Trafficking? 'No Rohingya in Burma'

Tuesday, August 5, 2014
PHUKET: Thailand and Burma (Myanmar) are making a sustained effort to jointly reduce the amount of human trafficking, a conference was told today on Phuket, with Thai police to operate soon from inside Burma.

Colonel Khemarin Hasasiri, Deputy Commander of the Foreign Affairs Division and once a member of the Thai Tsunami Victim Identification team, will be posted to Yangon from next month.

The Thailand-Myanmar Bilateral Meeting on Strengthening Law Enforcement and Criminal Justice Co-operation in Combating Trafficking in Persons brought together a team of about 10 people from Burma, with two observers, and a similar group from Thailand.

The meeting took place at the Cape Panwa Hotel on Phuket's east coast at the same time as a second meeting was being convened in Bangkok to examine migrant labor.

Thailand was dropped to Tier 3, the lowest level, in this year's US State Department Trafficking in Persons report, while Burma remains on Tier 2.

In December, boatpeople among a newly-arrived group of 139 men, women and children told Phuketwan reporters in Kuraburi, north of Phuket, that the Burmese Navy had handed them over to people smugglers who killed 12 and savagely beat many others.

Phuketwan had no way of verifying the account, but it's not the first time that boatpeople have alleged mistreatment at the hands of the Burmese military, or the first account of official collusion with smugglers or traffickers.

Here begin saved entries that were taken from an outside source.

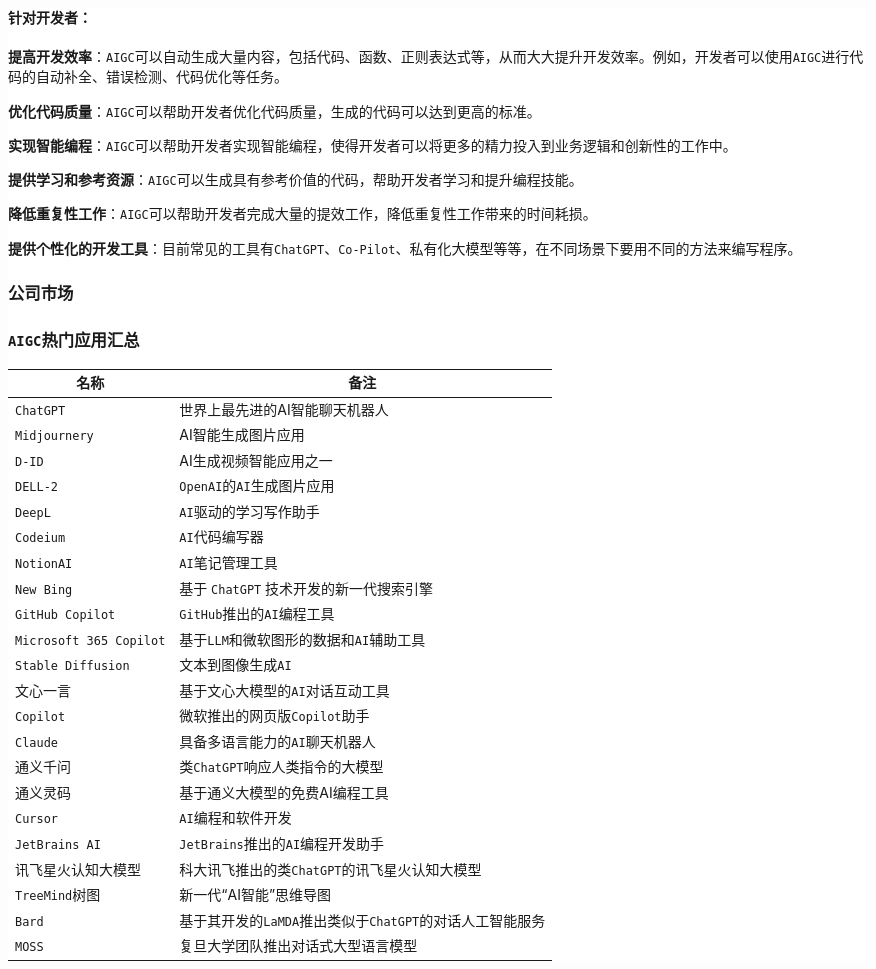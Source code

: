 #### 针对开发者：

**提高开发效率**：`AIGC`可以自动生成大量内容，包括代码、函数、正则表达式等，从而大大提升开发效率。例如，开发者可以使用`AIGC`进行代码的自动补全、错误检测、代码优化等任务。

**优化代码质量**：`AIGC`可以帮助开发者优化代码质量，生成的代码可以达到更高的标准。

**实现智能编程**：`AIGC`可以帮助开发者实现智能编程，使得开发者可以将更多的精力投入到业务逻辑和创新性的工作中。

**提供学习和参考资源**：`AIGC`可以生成具有参考价值的代码，帮助开发者学习和提升编程技能。

**降低重复性工作**：`AIGC`可以帮助开发者完成大量的提效工作，降低重复性工作带来的时间耗损。

**提供个性化的开发工具**：目前常见的工具有`ChatGPT`、`Co-Pilot`、私有化大模型等等，在不同场景下要用不同的方法来编写程序。

### 公司市场

### `AIGC`热门应用汇总

| 名称                    | 备注                                                     |
| ----------------------- | -------------------------------------------------------- |
| `ChatGPT`               | 世界上最先进的AI智能聊天机器人                           |
| `Midjournery`           | AI智能生成图片应用                                       |
| `D-ID`                  | AI生成视频智能应用之一                                   |
| `DELL-2`                | `OpenAI`的`AI`生成图片应用                               |
| `DeepL`                 | `AI`驱动的学习写作助手                                   |
| `Codeium`               | `AI`代码编写器                                           |
| `NotionAI`              | `AI`笔记管理工具                                         |
| `New Bing`              | 基于 `ChatGPT` 技术开发的新一代搜索引擎                  |
| `GitHub Copilot`        | `GitHub`推出的`AI`编程工具                               |
| `Microsoft 365 Copilot` | 基于`LLM`和微软图形的数据和`AI`辅助工具                  |
| `Stable Diffusion`      | 文本到图像生成`AI`                                       |
| 文心一言                | 基于文心大模型的`AI`对话互动工具                         |
| `Copilot`               | 微软推出的网页版`Copilot`助手                            |
| `Claude`                | 具备多语言能力的`AI`聊天机器人                           |
| 通义千问                | 类`ChatGPT`响应人类指令的大模型                          |
| 通义灵码                | 基于通义大模型的免费AI编程工具                           |
| `Cursor`                | `AI`编程和软件开发                                       |
| `JetBrains AI`          | `JetBrains`推出的`AI`编程开发助手                        |
| 讯飞星火认知大模型      | 科大讯飞推出的类`ChatGPT`的讯飞星火认知大模型            |
| `TreeMind`树图          | 新一代“AI智能”思维导图                                   |
| `Bard`                  | 基于其开发的`LaMDA`推出类似于`ChatGPT`的对话人工智能服务 |
| `MOSS`                  | 复旦大学团队推出对话式大型语言模型                       |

The head of the Thai delegation, Lieutenant General M. L. Pansak Kasemsant, said: ''We don't know whether Thailand will be on Tier 3 next year but we have to try our hardest.''

He and the head of the Burmese delegation, Police Brigadier General Win Naing Tun, agreed that progress had been made through bilateral meetings so far.

When asked whether officials in Burma or Thailand could confirm that 80,000 boatpeople had sailed south from Burma since violence broke out in Rakhine state in mid-2012, Lieutenant General Pansak questioned that figure and said he doubted a number of that size was possible.

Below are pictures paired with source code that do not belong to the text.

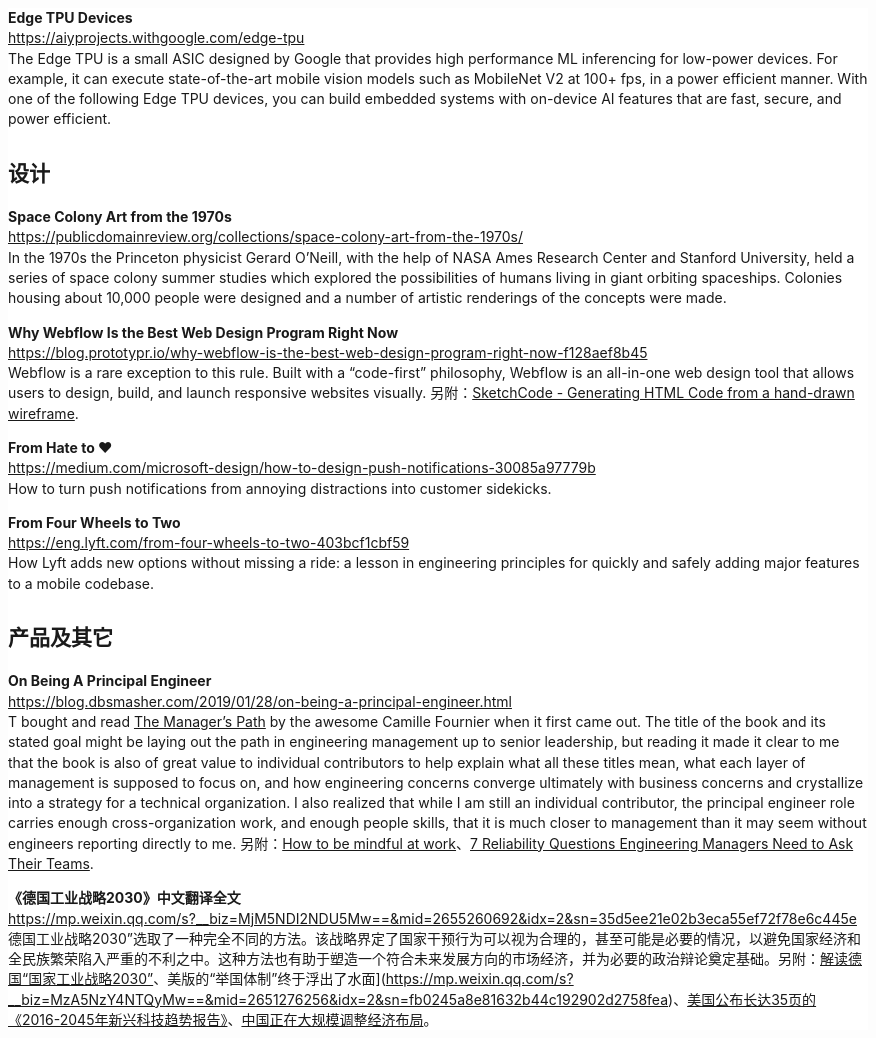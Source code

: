 **Edge TPU Devices**  
https://aiyprojects.withgoogle.com/edge-tpu  
The Edge TPU is a small ASIC designed by Google that provides high performance ML inferencing for low-power devices. For example, it can execute state-of-the-art mobile vision models such as MobileNet V2 at 100+ fps, in a power efficient manner. With one of the following Edge TPU devices, you can build embedded systems with on-device AI features that are fast, secure, and power efficient.

## 设计

**Space Colony Art from the 1970s**  
https://publicdomainreview.org/collections/space-colony-art-from-the-1970s/  
In the 1970s the Princeton physicist Gerard O’Neill, with the help of NASA Ames Research Center and Stanford University, held a series of space colony summer studies which explored the possibilities of humans living in giant orbiting spaceships. Colonies housing about 10,000 people were designed and a number of artistic renderings of the concepts were made.

**Why Webflow Is the Best Web Design Program Right Now**  
https://blog.prototypr.io/why-webflow-is-the-best-web-design-program-right-now-f128aef8b45  
Webflow is a rare exception to this rule. Built with a “code-first” philosophy, Webflow is an all-in-one web design tool that allows users to design, build, and launch responsive websites visually. 另附：[SketchCode - Generating HTML Code from a hand-drawn wireframe](https://github.com/ashnkumar/sketch-code).  

**From Hate to ❤**  
https://medium.com/microsoft-design/how-to-design-push-notifications-30085a97779b  
How to turn push notifications from annoying distractions into customer sidekicks.

**From Four Wheels to Two**  
https://eng.lyft.com/from-four-wheels-to-two-403bcf1cbf59  
How Lyft adds new options without missing a ride: a lesson in engineering principles for quickly and safely adding major features to a mobile codebase.

## 产品及其它

**On Being A Principal Engineer**  
https://blog.dbsmasher.com/2019/01/28/on-being-a-principal-engineer.html  
T bought and read [The Manager’s Path](https://www.amazon.com/dp/1491973897/) by the awesome Camille Fournier when it first came out. The title of the book and its stated goal might be laying out the path in engineering management up to senior leadership, but reading it made it clear to me that the book is also of great value to individual contributors to help explain what all these titles mean, what each layer of management is supposed to focus on, and how engineering concerns converge ultimately with business concerns and crystallize into a strategy for a technical organization. I also realized that while I am still an individual contributor, the principal engineer role carries enough cross-organization work, and enough people skills, that it is much closer to management than it may seem without engineers reporting directly to me. 另附：[How to be mindful at work](https://cheesecakelabs.com/blog/how-to-be-mindful-at-work/)、[7 Reliability Questions Engineering Managers Need to Ask Their Teams](https://thenewstack.io/7-reliability-questions-engineering-managers-need-to-ask-their-teams/).

**《德国工业战略2030》中文翻译全文**  
https://mp.weixin.qq.com/s?__biz=MjM5NDI2NDU5Mw==&mid=2655260692&idx=2&sn=35d5ee21e02b3eca55ef72f78e6c445e  
德国工业战略2030”选取了一种完全不同的方法。该战略界定了国家干预行为可以视为合理的，甚至可能是必要的情况，以避免国家经济和全民族繁荣陷入严重的不利之中。这种方法也有助于塑造一个符合未来发展方向的市场经济，并为必要的政治辩论奠定基础。另附：[解读德国“国家工业战略2030”](https://mp.weixin.qq.com/s?__biz=MjM5OTQzOTE0MA==&mid=2651463423&idx=3&sn=5a856bea1a6b07f6026d65cfc915c091)、美版的“举国体制”终于浮出了水面](https://mp.weixin.qq.com/s?__biz=MzA5NzY4NTQyMw==&mid=2651276256&idx=2&sn=fb0245a8e81632b44c192902d2758fea)、[美国公布长达35页的《2016-2045年新兴科技趋势报告》](https://mp.weixin.qq.com/s?__biz=MzI1OTYxNjgzNQ==&mid=2247488786&idx=1&sn=3d9100f8a0961b8997fd5e6ff066c250)、[中国正在大规模调整经济布局](https://mp.weixin.qq.com/s?__biz=MzA5OTA4NjUxNg==&mid=2650772022&idx=1&sn=3aef8b2ca3537c70795fdec2eab5f876)。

When the word ''Rohingya'' was used in a question, Brigadier General Win said there were no ''Rohingya'' in Burma ''but we do have a minority group from a neighboring country.''

''It is a sensitive issue and it could affect both countries,'' he added.

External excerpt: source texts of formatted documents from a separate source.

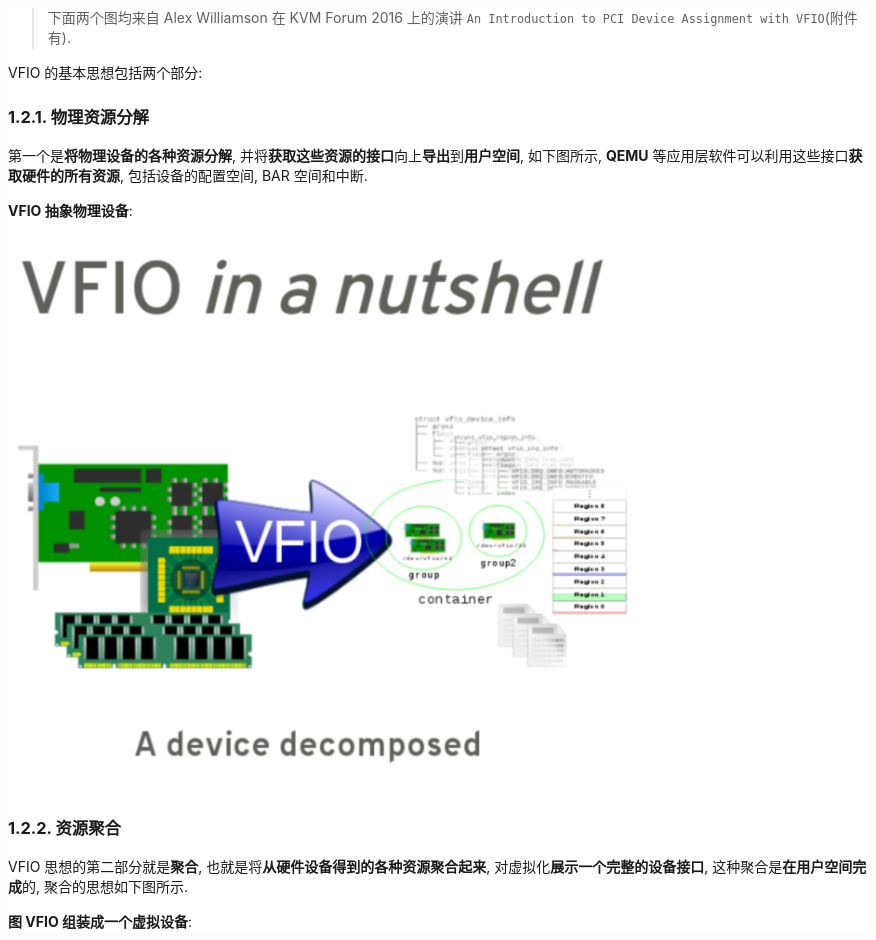 > 下面两个图均来自 Alex Williamson 在 KVM Forum 2016 上的演讲 `An Introduction to PCI Device Assignment with VFIO`(附件有).

VFIO 的基本思想包括两个部分:

### 1.2.1. 物理资源分解

第一个是**将物理设备的各种资源分解**, 并将**获取这些资源的接口**向上**导出**到**用户空间**, 如下图所示, **QEMU** 等应用层软件可以利用这些接口**获取硬件的所有资源**, 包括设备的配置空间, BAR 空间和中断.

**VFIO 抽象物理设备**:

![2022-08-17-19-32-58.png](./images/2022-08-17-19-32-58.png)

### 1.2.2. 资源聚合

VFIO 思想的第二部分就是**聚合**, 也就是将**从硬件设备得到的各种资源聚合起来**, 对虚拟化**展示一个完整的设备接口**, 这种聚合是**在用户空间完成**的, 聚合的思想如下图所示.

**图 VFIO 组装成一个虚拟设备**:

Both men agreed that the issues of Burma's boatpeople and human trafficking were becoming more transparent, with the International Organisation for Migration and the UNHCR refugee agency now involved in monitoring.

Lieutenant General Pansak said he had recently visited the US to explain what the Thai government was doing about human trafficking.

He added that the Royal Thai Navy's court action against Phuketwan journalists was ''a personal matter, not involving the Thai government.''

He said he could not explain why the Navy chose to sue Phuketwan but neglected to prosecute several Thai mainstream news outlets which republished the same contentious paragraph from the Reuters news agency.

''Better you ask the Royal Thai Navy why they didn't sue other Thai media,'' he said.

The paragraph was part of a series of articles that later won Reuters a prestigious Pulitzer Prize for its work on the Rohingya boatpeople.

The number of boats carrying Rohingya and Bangladeshis south has diminished through June and July but an increase is expected as the monsoon seas become safer.

Most boats usually take to the water between October and April.

The trial of journalists Alan Morison and Chutima Sidasathian on allegations of criminal defamation and a count under the Computer Crimes Act continues on Phuket in March next year.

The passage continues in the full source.